Maturing Security Stack from Indicator Of Compromise (IOC) to Indicators of Attack (IOA)

Rahul Ratan
3 min readDec 27, 2020
Credits: FireEye
Post-compromise tactics (FireEye)

The Year 2020 has enabled world to have a proactive approach to identify the risks to the environment, society, critical national infrastructure, and the technology stack. Recent events including Sunburst, COVID 19, fire due to PG&E have forced the risk community to look at the low-frequency events vis-à-vis the speed of onset of risk materialization.

Certainly, Low likelihood events wouldn’t force leaders to think:

  • ‘What if’ such risk materializes? How catastrophic would be the impact?
  • Are we resilient enough to stand tall against situations that we don’t know or have never faced before?
  • Can we demonstrate growth when there is no playbook or past examples?

What makes these questions so pertinent is not only the changing Threat Landscape but also the velocity of change in the Threat Landscape. Usually, Threats takes 2–3 years of time to get themselves notated as a valid risk and catch some eyeballs. Especially when a sophisticated threat actor broke down industry dominant service provider [SolarWinds] and exposed more than 18000 organization and millions of end-users at the risk of grave loss. For risk professionals, this is a time to pause, reflect, and pivot.

Are we doing a good job to communicate the speed of onset or time for a risk event to materialize?

Sunburst-like attacks are just like someone peeping us from a keyhole and we can only see an eye on the other side, but can we see if there were only one, a dozen, or hundreds of like them standing behind the door? With greater information sharing; the legacy security stack provided the response teams a playbook to operate on the basis of what was already been experienced. But it doesn’t allow response teams to contemplate what seems to be too innocuous to be considered as an anomaly. FireEye, a cyber security firm, with one of the best people equipped with industry best tools mentioned in their blog; never seen before techniques to trojanize the SolarWinds update and establishing a persistent footprint in the target organization.

The current security stack enables response teams to contain what matches with the established signatures, rules and heuristics, and assume threat actor may not have ability to evade detection based on the old notion of lack of resources or high cost of attack. Now, there are websites like malvuln which demonstrates how to exploit vulnerability in malware and resources like this will essentially improve malware coding with time and we will see more sophisticated attack down the line [Yes, unlike general developers, malware developers have direct incentive to improve and fix vulnerabilities in code]. This presents us an opportunity to broaden the ontology of the corrective approach to detect Indicators of Compromise (IOCs) with Indicators of Attack (IOA) for tight monitoring of North-South traffic and early detection of lateral movement in the organization.

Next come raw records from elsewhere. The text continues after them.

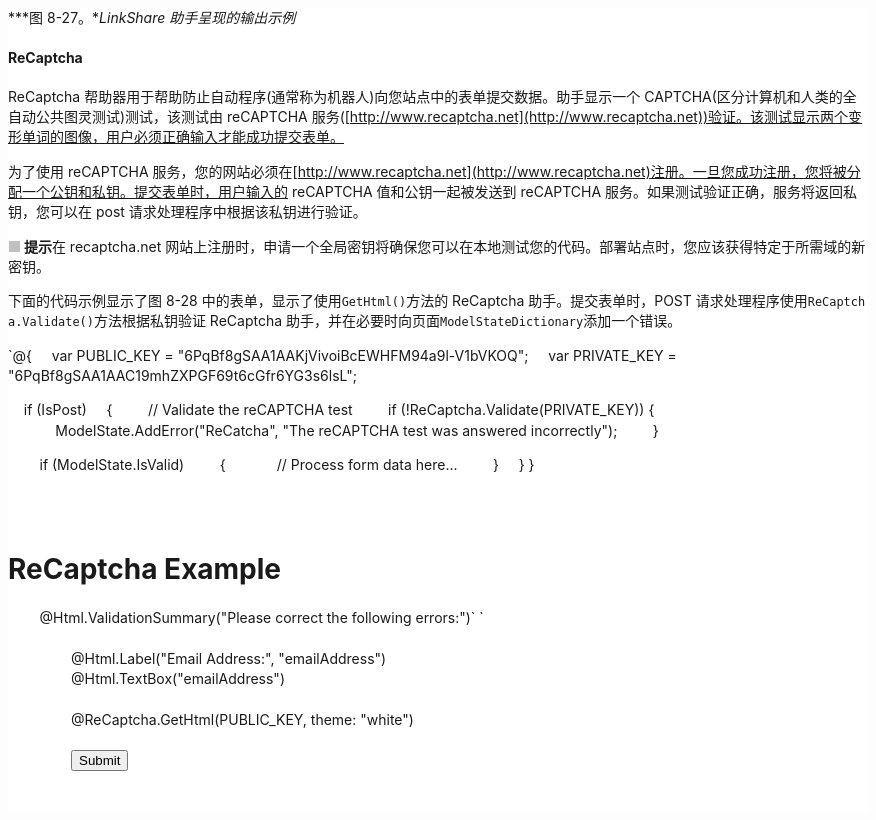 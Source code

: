 ***图 8-27。**LinkShare 助手呈现的输出示例*

#### ReCaptcha

ReCaptcha 帮助器用于帮助防止自动程序(通常称为机器人)向您站点中的表单提交数据。助手显示一个 CAPTCHA(区分计算机和人类的全自动公共图灵测试)测试，该测试由 reCAPTCHA 服务([http://www.recaptcha.net](http://www.recaptcha.net))验证。该测试显示两个变形单词的图像，用户必须正确输入才能成功提交表单。

为了使用 reCAPTCHA 服务，您的网站必须在[http://www.recaptcha.net](http://www.recaptcha.net)注册。一旦您成功注册，您将被分配一个公钥和私钥。提交表单时，用户输入的 reCAPTCHA 值和公钥一起被发送到 reCAPTCHA 服务。如果测试验证正确，服务将返回私钥，您可以在 post 请求处理程序中根据该私钥进行验证。

![images](img/square.jpg) **提示**在 recaptcha.net 网站上注册时，申请一个全局密钥将确保您可以在本地测试您的代码。部署站点时，您应该获得特定于所需域的新密钥。

下面的代码示例显示了图 8-28 中的表单，显示了使用`GetHtml()`方法的 ReCaptcha 助手。提交表单时，POST 请求处理程序使用`ReCaptcha.Validate()`方法根据私钥验证 ReCaptcha 助手，并在必要时向页面`ModelStateDictionary`添加一个错误。

`@{
    var PUBLIC_KEY = "6PqBf8gSAA1AAKjVivoiBcEWHFM94a9l-V1bVKOQ";
    var PRIVATE_KEY = "6PqBf8gSAA1AAC19mhZXPGF69t6cGfr6YG3s6lsL";

    if (IsPost)
    {
        // Validate the reCAPTCHA test
        if (!ReCaptcha.Validate(PRIVATE_KEY)) {
            ModelState.AddError("ReCatcha", "The reCAPTCHA test was answered incorrectly");
        }

        if (ModelState.IsValid)
        {
            // Process form data here...
        }
    }
}
<!DOCTYPE html>

<html lang="en">
    <head>
        <meta charset="utf-8" />
        <title>ReCaptcha Example</title>
        <style>
            form div { margin-bottom: 15px; }
            .validation-summary-errors { font-weight: bold; color: #FF0000; }
        </style>
    </head>
    <body>
        <h1>ReCaptcha Example</h1>
        @Html.ValidationSummary("Please correct the following errors:")` `        <form action="" method="post">
            <div>
                @Html.Label("Email Address:", "emailAddress")<br />
                @Html.TextBox("emailAddress")
            </div>
            <div>
                @ReCaptcha.GetHtml(PUBLIC_KEY, theme: "white")
            </div>
            <div>
                <input type="submit" />
            </div>
        </form>
    </body> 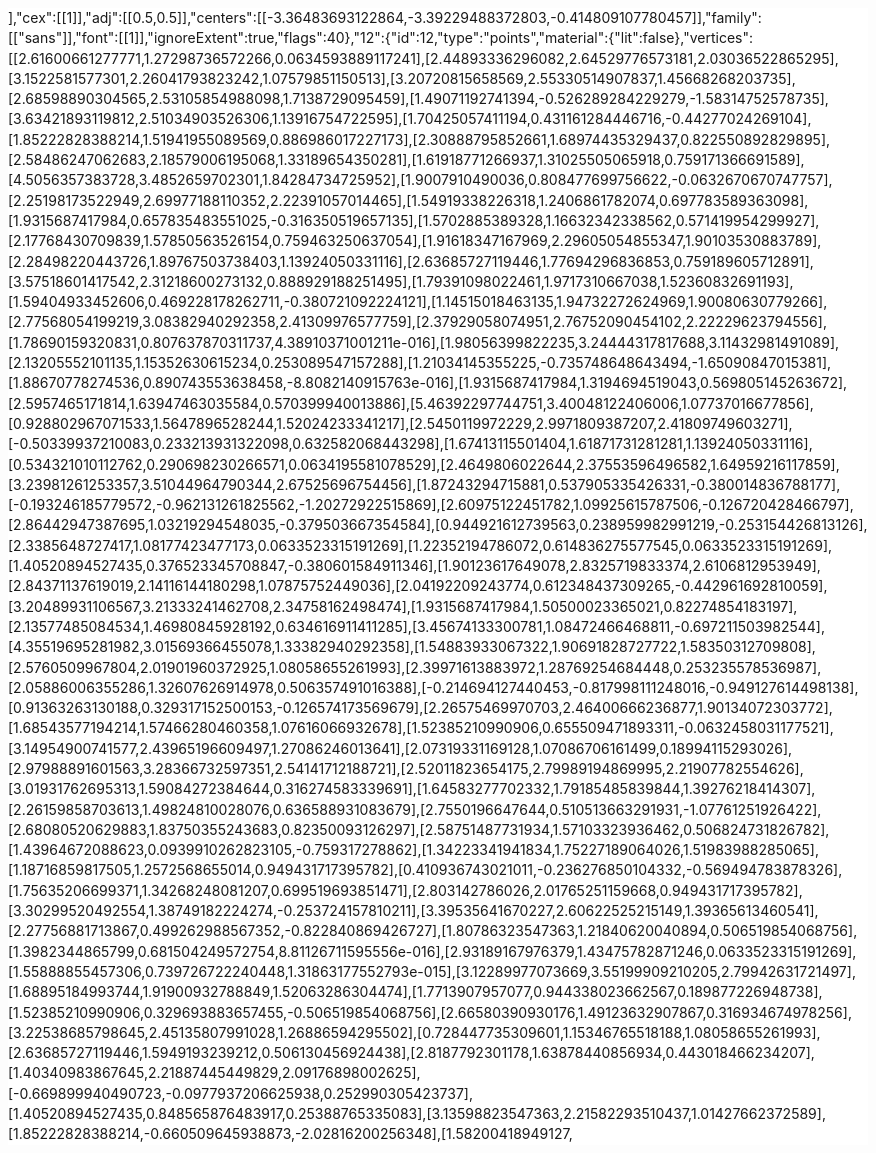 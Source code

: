 ],"cex":[[1]],"adj":[[0.5,0.5]],"centers":[[-3.36483693122864,-3.39229488372803,-0.414809107780457]],"family":[["sans"]],"font":[[1]],"ignoreExtent":true,"flags":40},"12":{"id":12,"type":"points","material":{"lit":false},"vertices":[[2.61600661277771,1.27298736572266,0.0634593889117241],[2.44893336296082,2.64529776573181,2.03036522865295],[3.1522581577301,2.26041793823242,1.07579851150513],[3.20720815658569,2.55330514907837,1.45668268203735],[2.68598890304565,2.53105854988098,1.7138729095459],[1.49071192741394,-0.526289284229279,-1.58314752578735],[3.63421893119812,2.51034903526306,1.13916754722595],[1.70425057411194,0.431161284446716,-0.44277024269104],[1.85222828388214,1.51941955089569,0.886986017227173],[2.30888795852661,1.68974435329437,0.822550892829895],[2.58486247062683,2.18579006195068,1.33189654350281],[1.61918771266937,1.31025505065918,0.759171366691589],[4.5056357383728,3.4852659702301,1.84284734725952],[1.9007910490036,0.808477699756622,-0.0632670670747757],[2.25198173522949,2.69977188110352,2.22391057014465],[1.54919338226318,1.2406861782074,0.697783589363098],[1.9315687417984,0.657835483551025,-0.316350519657135],[1.5702885389328,1.16632342338562,0.571419954299927],[2.17768430709839,1.57850563526154,0.759463250637054],[1.91618347167969,2.29605054855347,1.90103530883789],[2.28498220443726,1.89767503738403,1.13924050331116],[2.63685727119446,1.77694296836853,0.759189605712891],[3.57518601417542,2.31218600273132,0.888929188251495],[1.79391098022461,1.9717310667038,1.52360832691193],[1.59404933452606,0.469228178262711,-0.380721092224121],[1.14515018463135,1.94732272624969,1.90080630779266],[2.77568054199219,3.08382940292358,2.41309976577759],[2.37929058074951,2.76752090454102,2.22229623794556],[1.78690159320831,0.807637870311737,4.38910371001211e-016],[1.98056399822235,3.24444317817688,3.11432981491089],[2.13205552101135,1.15352630615234,0.253089547157288],[1.21034145355225,-0.735748648643494,-1.65090847015381],[1.88670778274536,0.890743553638458,-8.8082140915763e-016],[1.9315687417984,1.3194694519043,0.569805145263672],[2.5957465171814,1.63947463035584,0.570399940013886],[5.46392297744751,3.40048122406006,1.07737016677856],[0.928802967071533,1.5647896528244,1.52024233341217],[2.5450119972229,2.9971809387207,2.41809749603271],[-0.50339937210083,0.233213931322098,0.632582068443298],[1.67413115501404,1.61871731281281,1.13924050331116],[0.534321010112762,0.290698230266571,0.0634195581078529],[2.4649806022644,2.37553596496582,1.64959216117859],[3.23981261253357,3.51044964790344,2.67525696754456],[1.87243294715881,0.537905335426331,-0.380014836788177],[-0.193246185779572,-0.962131261825562,-1.20272922515869],[2.60975122451782,1.09925615787506,-0.126720428466797],[2.86442947387695,1.03219294548035,-0.379503667354584],[0.944921612739563,0.238959982991219,-0.253154426813126],[2.3385648727417,1.08177423477173,0.0633523315191269],[1.22352194786072,0.614836275577545,0.0633523315191269],[1.40520894527435,0.376523345708847,-0.380601584911346],[1.90123617649078,2.8325719833374,2.6106812953949],[2.84371137619019,2.14116144180298,1.07875752449036],[2.04192209243774,0.612348437309265,-0.442961692810059],[3.20489931106567,3.21333241462708,2.34758162498474],[1.9315687417984,1.50500023365021,0.82274854183197],[2.13577485084534,1.46980845928192,0.634616911411285],[3.45674133300781,1.08472466468811,-0.697211503982544],[4.35519695281982,3.01569366455078,1.33382940292358],[1.54883933067322,1.90691828727722,1.58350312709808],[2.5760509967804,2.01901960372925,1.08058655261993],[2.39971613883972,1.28769254684448,0.253235578536987],[2.05886006355286,1.32607626914978,0.506357491016388],[-0.214694127440453,-0.817998111248016,-0.949127614498138],[0.91363263130188,0.329317152500153,-0.126574173569679],[2.26575469970703,2.46400666236877,1.90134072303772],[1.68543577194214,1.57466280460358,1.07616066932678],[1.52385210990906,0.655509471893311,-0.0632458031177521],[3.14954900741577,2.43965196609497,1.27086246013641],[2.07319331169128,1.07086706161499,0.18994115293026],[2.97988891601563,3.28366732597351,2.54141712188721],[2.52011823654175,2.79989194869995,2.21907782554626],[3.01931762695313,1.59084272384644,0.316274583339691],[1.64583277702332,1.79185485839844,1.39276218414307],[2.26159858703613,1.49824810028076,0.636588931083679],[2.7550196647644,0.510513663291931,-1.07761251926422],[2.68080520629883,1.83750355243683,0.82350093126297],[2.58751487731934,1.57103323936462,0.506824731826782],[1.43964672088623,0.0939910262823105,-0.759317278862],[1.34223341941834,1.75227189064026,1.51983988285065],[1.18716859817505,1.2572568655014,0.949431717395782],[0.410936743021011,-0.236276850104332,-0.569494783878326],[1.75635206699371,1.34268248081207,0.699519693851471],[2.803142786026,2.01765251159668,0.949431717395782],[3.30299520492554,1.38749182224274,-0.253724157810211],[3.39535641670227,2.60622525215149,1.39365613460541],[2.27756881713867,0.499262988567352,-0.822840869426727],[1.80786323547363,1.21840620040894,0.506519854068756],[1.3982344865799,0.681504249572754,8.81126711595556e-016],[2.93189167976379,1.43475782871246,0.0633523315191269],[1.55888855457306,0.739726722240448,1.31863177552793e-015],[3.12289977073669,3.55199909210205,2.79942631721497],[1.68895184993744,1.91900932788849,1.52063286304474],[1.7713907957077,0.944338023662567,0.189877226948738],[1.52385210990906,0.329693883657455,-0.506519854068756],[2.66580390930176,1.49123632907867,0.316934674978256],[3.22538685798645,2.45135807991028,1.26886594295502],[0.728447735309601,1.15346765518188,1.08058655261993],[2.63685727119446,1.5949193239212,0.506130456924438],[2.8187792301178,1.63878440856934,0.443018466234207],[1.40340983867645,2.21887445449829,2.09176898002625],[-0.669899940490723,-0.0977937206625938,0.252990305423737],[1.40520894527435,0.848565876483917,0.25388765335083],[3.13598823547363,2.21582293510437,1.01427662372589],[1.85222828388214,-0.660509645938873,-2.02816200256348],[1.58200418949127, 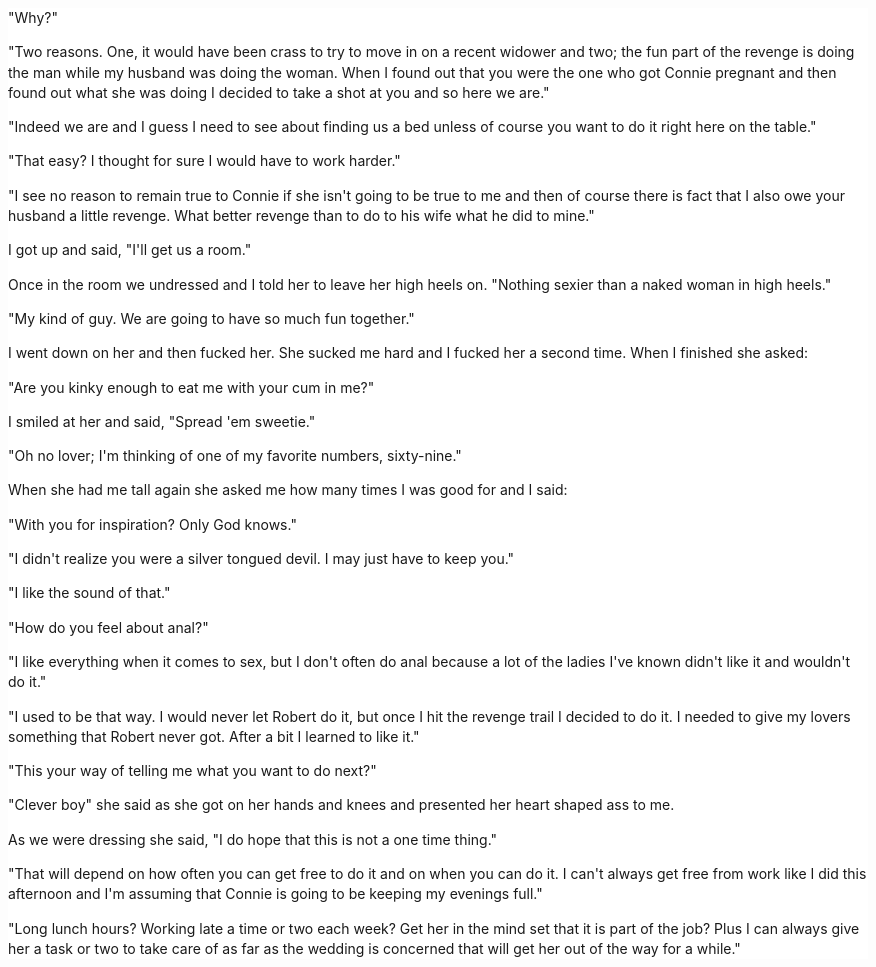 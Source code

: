"Why?" 

"Two reasons. One, it would have been crass to try to move in on a recent widower and two; the fun part of the revenge is doing the man while my husband was doing the woman. When I found out that you were the one who got Connie pregnant and then found out what she was doing I decided to take a shot at you and so here we are." 

"Indeed we are and I guess I need to see about finding us a bed unless of course you want to do it right here on the table." 

"That easy? I thought for sure I would have to work harder." 

"I see no reason to remain true to Connie if she isn't going to be true to me and then of course there is fact that I also owe your husband a little revenge. What better revenge than to do to his wife what he did to mine." 

I got up and said, "I'll get us a room." 

Once in the room we undressed and I told her to leave her high heels on. "Nothing sexier than a naked woman in high heels." 

"My kind of guy. We are going to have so much fun together." 

I went down on her and then fucked her. She sucked me hard and I fucked her a second time. When I finished she asked: 

"Are you kinky enough to eat me with your cum in me?" 

I smiled at her and said, "Spread 'em sweetie." 

"Oh no lover; I'm thinking of one of my favorite numbers, sixty-nine." 

When she had me tall again she asked me how many times I was good for and I said: 

"With you for inspiration? Only God knows." 

"I didn't realize you were a silver tongued devil. I may just have to keep you." 

"I like the sound of that." 

"How do you feel about anal?" 

"I like everything when it comes to sex, but I don't often do anal because a lot of the ladies I've known didn't like it and wouldn't do it." 

"I used to be that way. I would never let Robert do it, but once I hit the revenge trail I decided to do it. I needed to give my lovers something that Robert never got. After a bit I learned to like it." 

"This your way of telling me what you want to do next?" 

"Clever boy" she said as she got on her hands and knees and presented her heart shaped ass to me. 

As we were dressing she said, "I do hope that this is not a one time thing." 

"That will depend on how often you can get free to do it and on when you can do it. I can't always get free from work like I did this afternoon and I'm assuming that Connie is going to be keeping my evenings full." 

"Long lunch hours? Working late a time or two each week? Get her in the mind set that it is part of the job? Plus I can always give her a task or two to take care of as far as the wedding is concerned that will get her out of the way for a while."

The usual belief against configuring monitoring systems to detect IOAs is that it would lead to high false positives. Similarly, the system needs to mature against potential events trying to incur noise, identify small privileged changes, and admin rights provided to service accounts.

Since the post-mortem analysis of the breach is still in progress, I believe we will have many questions to be answered. We don’t know yet what perpetrators wanted to achieve after breaching the Treasury, DoD, and others. Do they want to influence the list of sanctions or to provide undue advantage to a specific country? Or obtain data to control the mind and hearts of the nation and its citizens? There are so many whys that could have been answered with the IOA approach against the present IOC approach. The community is now aware of techniques, but it needs to mature to identify unknown threats to become resilient against attacks in the future.

The time is asking us to mature traditional [if I can say so] Security Operation Center (SOC) and Threat Intel (TI) to consolidate efforts to look at anomalies from a Threat Actor’s (TA) perspective. TA has an incentive minimize the forensic footprint to evade detection. If detection footprint is low it wouldn’t trigger alert to Incident Response (IR) team and enable them to have persistence in the network for longer time.

Also, Cyber Risk Managers need to have new tools in the arsenal to highlight potential low likelihood threat events which may jeopardies confidentiality, integrity and availability of Information Infrastructure.